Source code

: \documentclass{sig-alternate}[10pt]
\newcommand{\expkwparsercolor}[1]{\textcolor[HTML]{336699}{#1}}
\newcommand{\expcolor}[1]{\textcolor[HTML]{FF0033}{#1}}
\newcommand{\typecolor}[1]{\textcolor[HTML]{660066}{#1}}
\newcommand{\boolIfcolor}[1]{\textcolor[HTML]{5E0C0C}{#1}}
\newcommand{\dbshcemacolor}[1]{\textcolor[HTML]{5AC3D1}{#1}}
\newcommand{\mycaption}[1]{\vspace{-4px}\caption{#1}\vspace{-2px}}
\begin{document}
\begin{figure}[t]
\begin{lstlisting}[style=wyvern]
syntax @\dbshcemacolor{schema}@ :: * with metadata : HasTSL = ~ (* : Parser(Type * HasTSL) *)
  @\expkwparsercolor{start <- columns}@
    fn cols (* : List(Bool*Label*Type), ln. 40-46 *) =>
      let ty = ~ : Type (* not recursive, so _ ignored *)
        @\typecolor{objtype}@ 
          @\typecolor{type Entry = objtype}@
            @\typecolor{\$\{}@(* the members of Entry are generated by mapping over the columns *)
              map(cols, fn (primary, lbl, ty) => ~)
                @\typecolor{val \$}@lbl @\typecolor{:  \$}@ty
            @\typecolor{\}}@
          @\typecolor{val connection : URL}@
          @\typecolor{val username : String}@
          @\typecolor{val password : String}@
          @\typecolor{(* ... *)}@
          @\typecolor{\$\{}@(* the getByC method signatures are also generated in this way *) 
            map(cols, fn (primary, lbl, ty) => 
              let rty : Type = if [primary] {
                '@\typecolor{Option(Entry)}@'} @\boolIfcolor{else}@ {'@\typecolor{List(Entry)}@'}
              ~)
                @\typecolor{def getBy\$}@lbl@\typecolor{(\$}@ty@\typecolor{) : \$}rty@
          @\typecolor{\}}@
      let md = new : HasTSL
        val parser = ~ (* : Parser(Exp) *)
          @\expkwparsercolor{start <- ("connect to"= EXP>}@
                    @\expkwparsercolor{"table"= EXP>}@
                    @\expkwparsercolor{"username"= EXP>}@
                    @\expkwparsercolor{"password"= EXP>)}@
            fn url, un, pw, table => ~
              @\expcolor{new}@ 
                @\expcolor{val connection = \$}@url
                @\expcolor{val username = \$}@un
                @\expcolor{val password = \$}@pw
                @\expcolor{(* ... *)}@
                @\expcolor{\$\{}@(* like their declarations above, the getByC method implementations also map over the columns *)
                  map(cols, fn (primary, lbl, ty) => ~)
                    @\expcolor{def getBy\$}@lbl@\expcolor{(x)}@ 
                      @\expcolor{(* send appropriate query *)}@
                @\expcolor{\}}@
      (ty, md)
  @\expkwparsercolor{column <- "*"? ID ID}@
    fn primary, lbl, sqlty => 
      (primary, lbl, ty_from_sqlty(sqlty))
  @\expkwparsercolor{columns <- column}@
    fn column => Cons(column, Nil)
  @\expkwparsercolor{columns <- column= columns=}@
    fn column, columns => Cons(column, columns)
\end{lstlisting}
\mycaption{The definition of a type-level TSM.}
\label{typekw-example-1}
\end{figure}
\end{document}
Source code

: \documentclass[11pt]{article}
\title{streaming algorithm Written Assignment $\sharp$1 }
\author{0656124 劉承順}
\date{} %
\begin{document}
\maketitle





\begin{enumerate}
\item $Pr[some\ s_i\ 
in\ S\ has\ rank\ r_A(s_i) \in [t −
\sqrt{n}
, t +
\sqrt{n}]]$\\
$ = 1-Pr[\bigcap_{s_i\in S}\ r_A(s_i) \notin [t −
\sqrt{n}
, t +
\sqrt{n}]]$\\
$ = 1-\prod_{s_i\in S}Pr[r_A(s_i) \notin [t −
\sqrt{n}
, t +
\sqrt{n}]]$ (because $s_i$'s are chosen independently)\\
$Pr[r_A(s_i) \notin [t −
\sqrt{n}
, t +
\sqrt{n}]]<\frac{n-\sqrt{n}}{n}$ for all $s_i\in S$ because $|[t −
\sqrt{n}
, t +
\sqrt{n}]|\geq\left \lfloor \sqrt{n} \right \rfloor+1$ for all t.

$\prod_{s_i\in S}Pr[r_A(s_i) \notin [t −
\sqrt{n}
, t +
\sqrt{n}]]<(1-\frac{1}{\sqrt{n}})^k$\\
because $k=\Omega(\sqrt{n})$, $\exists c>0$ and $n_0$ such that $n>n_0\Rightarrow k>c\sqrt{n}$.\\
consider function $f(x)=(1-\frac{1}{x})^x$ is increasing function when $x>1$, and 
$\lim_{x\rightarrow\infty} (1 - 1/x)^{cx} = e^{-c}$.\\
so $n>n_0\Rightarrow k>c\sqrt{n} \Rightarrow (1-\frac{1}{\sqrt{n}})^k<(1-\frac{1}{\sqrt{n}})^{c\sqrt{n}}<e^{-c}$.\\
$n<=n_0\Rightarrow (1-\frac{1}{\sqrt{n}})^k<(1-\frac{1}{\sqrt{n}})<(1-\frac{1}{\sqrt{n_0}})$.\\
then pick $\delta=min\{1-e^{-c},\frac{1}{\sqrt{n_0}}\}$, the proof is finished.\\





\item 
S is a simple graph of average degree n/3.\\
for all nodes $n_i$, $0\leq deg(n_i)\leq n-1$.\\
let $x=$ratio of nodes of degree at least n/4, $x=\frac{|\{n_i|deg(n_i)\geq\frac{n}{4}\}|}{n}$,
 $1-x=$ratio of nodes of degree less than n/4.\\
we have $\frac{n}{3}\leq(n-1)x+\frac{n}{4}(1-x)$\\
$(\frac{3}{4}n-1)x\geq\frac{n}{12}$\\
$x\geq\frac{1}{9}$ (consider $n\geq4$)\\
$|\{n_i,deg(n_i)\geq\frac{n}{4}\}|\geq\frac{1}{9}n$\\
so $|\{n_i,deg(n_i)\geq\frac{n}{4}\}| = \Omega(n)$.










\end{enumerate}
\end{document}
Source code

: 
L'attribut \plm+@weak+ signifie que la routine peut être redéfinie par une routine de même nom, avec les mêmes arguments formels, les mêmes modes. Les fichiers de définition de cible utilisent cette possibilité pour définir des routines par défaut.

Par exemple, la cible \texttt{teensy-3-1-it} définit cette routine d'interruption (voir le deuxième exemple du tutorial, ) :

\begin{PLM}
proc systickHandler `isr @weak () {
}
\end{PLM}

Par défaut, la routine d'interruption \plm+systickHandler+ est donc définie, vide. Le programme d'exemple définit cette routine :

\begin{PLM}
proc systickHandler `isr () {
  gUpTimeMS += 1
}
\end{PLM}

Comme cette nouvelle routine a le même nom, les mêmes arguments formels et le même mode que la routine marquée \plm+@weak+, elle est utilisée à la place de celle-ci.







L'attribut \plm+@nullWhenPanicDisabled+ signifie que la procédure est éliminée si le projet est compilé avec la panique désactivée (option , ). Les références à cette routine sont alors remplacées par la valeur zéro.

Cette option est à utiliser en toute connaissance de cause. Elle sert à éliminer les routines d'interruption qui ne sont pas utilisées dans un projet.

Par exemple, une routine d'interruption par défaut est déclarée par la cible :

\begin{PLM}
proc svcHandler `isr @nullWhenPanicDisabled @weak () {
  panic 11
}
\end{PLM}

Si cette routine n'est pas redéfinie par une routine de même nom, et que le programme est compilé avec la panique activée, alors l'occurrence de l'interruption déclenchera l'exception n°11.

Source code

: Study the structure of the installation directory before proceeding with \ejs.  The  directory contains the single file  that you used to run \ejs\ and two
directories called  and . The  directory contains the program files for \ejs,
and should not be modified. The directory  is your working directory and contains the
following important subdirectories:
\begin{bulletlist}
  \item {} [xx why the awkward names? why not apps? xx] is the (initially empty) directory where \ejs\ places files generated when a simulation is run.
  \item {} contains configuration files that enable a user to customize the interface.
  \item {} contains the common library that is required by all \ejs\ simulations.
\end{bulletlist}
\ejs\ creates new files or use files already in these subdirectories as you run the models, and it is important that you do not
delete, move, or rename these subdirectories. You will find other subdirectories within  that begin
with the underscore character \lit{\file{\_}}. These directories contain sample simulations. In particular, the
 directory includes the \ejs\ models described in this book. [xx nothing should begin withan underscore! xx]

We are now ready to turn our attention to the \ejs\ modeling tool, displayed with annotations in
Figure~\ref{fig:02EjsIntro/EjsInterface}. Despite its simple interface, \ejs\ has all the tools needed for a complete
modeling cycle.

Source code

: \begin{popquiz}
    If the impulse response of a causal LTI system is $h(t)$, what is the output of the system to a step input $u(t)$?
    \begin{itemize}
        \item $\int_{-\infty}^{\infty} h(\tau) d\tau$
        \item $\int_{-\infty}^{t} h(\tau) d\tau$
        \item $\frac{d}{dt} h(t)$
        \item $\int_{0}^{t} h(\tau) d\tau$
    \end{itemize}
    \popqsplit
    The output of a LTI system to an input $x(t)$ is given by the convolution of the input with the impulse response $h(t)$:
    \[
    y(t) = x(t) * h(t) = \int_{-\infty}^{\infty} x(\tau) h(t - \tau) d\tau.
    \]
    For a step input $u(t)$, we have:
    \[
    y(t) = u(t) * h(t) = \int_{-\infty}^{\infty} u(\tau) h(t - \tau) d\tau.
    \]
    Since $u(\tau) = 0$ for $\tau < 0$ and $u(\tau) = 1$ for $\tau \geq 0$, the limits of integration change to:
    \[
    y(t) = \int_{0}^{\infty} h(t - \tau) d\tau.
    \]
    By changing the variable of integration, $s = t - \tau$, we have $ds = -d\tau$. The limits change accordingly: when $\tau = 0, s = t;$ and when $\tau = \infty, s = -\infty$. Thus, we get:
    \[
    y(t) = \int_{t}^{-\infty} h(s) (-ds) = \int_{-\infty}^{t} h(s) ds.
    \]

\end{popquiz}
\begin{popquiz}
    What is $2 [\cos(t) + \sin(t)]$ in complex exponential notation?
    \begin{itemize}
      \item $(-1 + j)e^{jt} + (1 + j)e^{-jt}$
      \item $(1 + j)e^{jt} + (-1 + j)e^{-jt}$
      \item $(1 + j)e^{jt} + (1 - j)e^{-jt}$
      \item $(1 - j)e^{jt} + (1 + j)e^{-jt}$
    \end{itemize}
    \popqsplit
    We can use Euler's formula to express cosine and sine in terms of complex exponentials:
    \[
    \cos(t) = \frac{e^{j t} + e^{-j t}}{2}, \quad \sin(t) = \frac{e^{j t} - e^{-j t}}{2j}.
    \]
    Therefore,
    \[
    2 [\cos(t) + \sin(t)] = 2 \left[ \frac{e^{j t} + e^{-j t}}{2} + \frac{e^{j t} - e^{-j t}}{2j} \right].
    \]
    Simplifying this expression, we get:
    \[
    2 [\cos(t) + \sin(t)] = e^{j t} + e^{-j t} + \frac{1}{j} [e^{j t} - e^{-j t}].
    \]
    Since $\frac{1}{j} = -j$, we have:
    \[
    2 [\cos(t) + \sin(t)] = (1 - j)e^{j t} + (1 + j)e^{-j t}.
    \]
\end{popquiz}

_____

# [Your task]
Each line of the entries above that has the word "connection" is to be copied.

# [Reply to the exercise]
          @\typecolor{val connection : URL}@
                @\expcolor{val connection = \$}@url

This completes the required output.